[Work item]:
The answer must be every line below that contains the string "title".

[Excerpts from a dataset]:
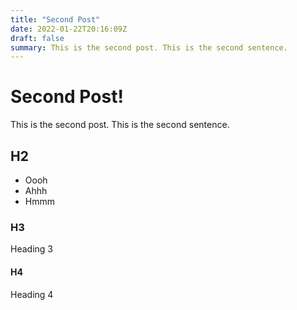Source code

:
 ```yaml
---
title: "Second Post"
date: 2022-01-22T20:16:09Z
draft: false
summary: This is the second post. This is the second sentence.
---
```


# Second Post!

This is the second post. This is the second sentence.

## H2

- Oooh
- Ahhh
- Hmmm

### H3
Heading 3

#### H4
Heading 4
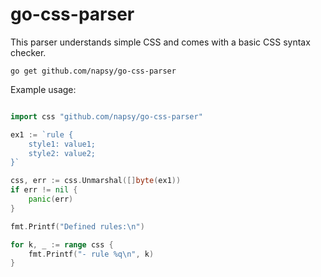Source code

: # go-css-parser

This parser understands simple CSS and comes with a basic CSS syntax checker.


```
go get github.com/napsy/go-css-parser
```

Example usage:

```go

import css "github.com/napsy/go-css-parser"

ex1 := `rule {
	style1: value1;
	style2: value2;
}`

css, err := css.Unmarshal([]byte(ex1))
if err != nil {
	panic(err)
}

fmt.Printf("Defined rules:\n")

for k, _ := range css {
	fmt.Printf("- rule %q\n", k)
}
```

...

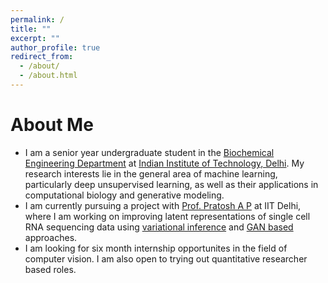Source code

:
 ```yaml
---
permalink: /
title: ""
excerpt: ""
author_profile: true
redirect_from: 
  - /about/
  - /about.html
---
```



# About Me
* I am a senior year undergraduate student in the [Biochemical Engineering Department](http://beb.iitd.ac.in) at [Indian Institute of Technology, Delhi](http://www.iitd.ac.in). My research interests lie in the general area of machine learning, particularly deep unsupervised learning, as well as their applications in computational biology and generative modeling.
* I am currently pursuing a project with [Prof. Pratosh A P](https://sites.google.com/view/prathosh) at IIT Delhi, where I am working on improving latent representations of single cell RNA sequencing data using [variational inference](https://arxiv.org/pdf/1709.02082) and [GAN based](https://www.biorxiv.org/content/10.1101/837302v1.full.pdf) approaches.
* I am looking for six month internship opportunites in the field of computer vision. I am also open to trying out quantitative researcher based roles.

--

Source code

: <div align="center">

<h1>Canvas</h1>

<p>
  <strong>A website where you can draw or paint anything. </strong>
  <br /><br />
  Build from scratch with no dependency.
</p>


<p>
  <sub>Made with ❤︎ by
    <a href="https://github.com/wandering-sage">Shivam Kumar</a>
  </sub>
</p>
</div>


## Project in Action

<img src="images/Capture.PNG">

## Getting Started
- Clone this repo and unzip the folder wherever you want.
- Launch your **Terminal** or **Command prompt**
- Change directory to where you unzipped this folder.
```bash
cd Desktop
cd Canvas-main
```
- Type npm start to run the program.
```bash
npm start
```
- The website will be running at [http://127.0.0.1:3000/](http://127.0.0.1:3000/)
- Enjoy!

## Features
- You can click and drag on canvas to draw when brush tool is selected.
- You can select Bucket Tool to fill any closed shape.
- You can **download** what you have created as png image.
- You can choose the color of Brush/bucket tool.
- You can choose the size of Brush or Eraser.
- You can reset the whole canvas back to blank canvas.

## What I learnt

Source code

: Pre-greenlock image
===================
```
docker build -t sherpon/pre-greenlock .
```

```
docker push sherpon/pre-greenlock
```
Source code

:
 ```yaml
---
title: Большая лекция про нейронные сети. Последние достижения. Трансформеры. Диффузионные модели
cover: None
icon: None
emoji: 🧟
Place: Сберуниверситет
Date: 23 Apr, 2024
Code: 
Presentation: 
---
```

[Reply to the exercise]:
title: "Second Post"
title: ""
title: Большая лекция про нейронные сети. Последние достижения. Трансформеры. Диффузионные модели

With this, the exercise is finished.